Information Service Economy
The turn toward the quantitative aspects of developing sustainability is not only being driven by the increasingly evident obstacles to purely qualitative approaches, but also by the opportunities for new lifestyles and work practices afforded by shifts in the nature of the economy.

For some time, macro-economists have argued that as the exchange of material goods reaches optimum efficiency, the market shifts to increasingly include the exchange of immaterial information and services. Accordingly there should be a decoupling of wealth generation and material throughput in the growth of knowledge economy in late capitalism. This may take the form of closer relations between production and consumption, or what is known is 'mass customisation', where information about the customer (eg customer relation management) is combined with flexible manufacturing (eg modular or just-in-time manufacturing) to ensure 'everything you want and nothing you don't' - in other words, enhanced resource-to-function efficiency. Or it may take the form of mostly immaterial commodities, such as professional expertise, which displace the need for material purchases, though to date this has occurred only in the business-to-business realm (eg leasing, performance contracting, outsourcing, least cost planning). Digitalisation is both a cause and effect of this economic shift, though the dot-com's that have survived the crash are only supplementing rather than supplanting material markets.

Some economists also suggest a convergence between these macro-trends and issues of sustainability. Either for pragmatic reasons - pressure on ecological sustainability increases the costs of materials in excess of labour costs, promoting service-based businesses - or for ideological reasons - in a post-scarcity economy, surplus wealth is invested in immaterial concerns - markets of their own accord might undertake a process of 'ecological modernisation' (eg Environmental Kuznet's Curve). The former sees innovation progressively aim at reducing the material intensity of existing processes, then new products, and finally the satisfaction of needs in general. The latter manifests as corporate citizenship or stewardship (eg socially responsible or ethical investment, philanthropy) or alternative lifestyles (eg voluntary simplicity movement, co-housing communities).

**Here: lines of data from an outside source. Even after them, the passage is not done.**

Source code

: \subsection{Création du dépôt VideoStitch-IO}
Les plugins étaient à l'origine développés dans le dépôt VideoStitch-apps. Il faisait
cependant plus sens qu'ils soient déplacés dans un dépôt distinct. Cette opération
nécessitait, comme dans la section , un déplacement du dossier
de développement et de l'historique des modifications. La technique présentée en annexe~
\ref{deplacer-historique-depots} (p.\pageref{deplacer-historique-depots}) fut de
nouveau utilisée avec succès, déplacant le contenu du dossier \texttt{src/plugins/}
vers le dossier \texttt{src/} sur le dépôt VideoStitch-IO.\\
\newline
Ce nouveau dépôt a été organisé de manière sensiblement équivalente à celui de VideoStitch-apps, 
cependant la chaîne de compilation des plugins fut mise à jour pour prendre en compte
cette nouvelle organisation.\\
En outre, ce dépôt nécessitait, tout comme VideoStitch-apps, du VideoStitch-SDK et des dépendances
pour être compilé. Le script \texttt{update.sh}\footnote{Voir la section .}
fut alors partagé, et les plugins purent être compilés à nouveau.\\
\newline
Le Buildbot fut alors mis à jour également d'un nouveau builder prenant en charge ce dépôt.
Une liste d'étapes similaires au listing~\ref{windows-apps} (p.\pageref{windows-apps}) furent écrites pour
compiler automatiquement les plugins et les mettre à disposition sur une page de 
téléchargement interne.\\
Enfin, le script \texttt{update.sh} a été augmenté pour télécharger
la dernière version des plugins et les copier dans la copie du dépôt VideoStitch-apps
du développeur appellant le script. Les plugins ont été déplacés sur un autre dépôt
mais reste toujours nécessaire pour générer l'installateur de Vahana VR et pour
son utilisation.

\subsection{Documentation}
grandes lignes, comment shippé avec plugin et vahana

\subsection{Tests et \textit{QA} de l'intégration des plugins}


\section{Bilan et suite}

There are therefore significant trends pointing to the economic inevitability, feasibility or desirability of reducing the material intensity of the economy. Hence, the EU and the United Nations are investing in research into the 'Sustainable Information Society', exploring ways in which the fulfilment of digitalisation's transformative potential can be directed toward reducing material intensity.

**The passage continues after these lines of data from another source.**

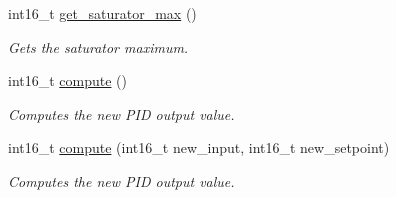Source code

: \begin{DoxyCompactItemize}
int16\-\_\-t \hyperlink{classpid_afc073a6a9f5cbd1b01946b83d68a3a04}{get\-\_\-saturator\-\_\-max} ()
\begin{DoxyCompactList}\small\item\em Gets the saturator maximum. \end{DoxyCompactList}\item 
int16\-\_\-t \hyperlink{classpid_afa843ac964cf25eded9d2a80ef2b9ceb}{compute} ()
\begin{DoxyCompactList}\small\item\em Computes the new P\-I\-D output value. \end{DoxyCompactList}\item 
int16\-\_\-t \hyperlink{classpid_a3b7a6f92486d7715fbc8c52bc7c51e7c}{compute} (int16\-\_\-t new\-\_\-input, int16\-\_\-t new\-\_\-setpoint)
\begin{DoxyCompactList}\small\item\em Computes the new P\-I\-D output value. \end{DoxyCompactList}\end{DoxyCompactItemize}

Defining De-/Im-materialisation
The European literature tends to define the key terms as follows:

Dematerialisation:

This term generally refers to a reduction in materials intensity in situations where products nonetheless remain essential. It can refer to production-side initiatives such as light-weighting or use of recovered materials, or more radically, products designed for closed-loop take-back and components or materials reuse. But increasingly it is used to refer to user-side product-service mixes, that is, services designed to enhance the use-life or number of lives of a product, and/or the number of uses or users of products. These are often called Product Services and Systems (PSS).

Immaterialisation:

This term refers to the substitution of activities that do not require materials, for the consumption of products or resources. Because humans are embodied-beings, immaterialisation is an ideal and only possible in a relative way within artificially bounded systems. For example, conversation can substitute for shopping, but conversants still need warmth and food, and to a lesser extent, light and furniture. Immaterialisation is most often used with reference to substitutive digitalisation, that is, making use of information and communication technologies instead of physical systems. Design for immaterialisation is sometimes called through Sustainable Services Substitution (3S).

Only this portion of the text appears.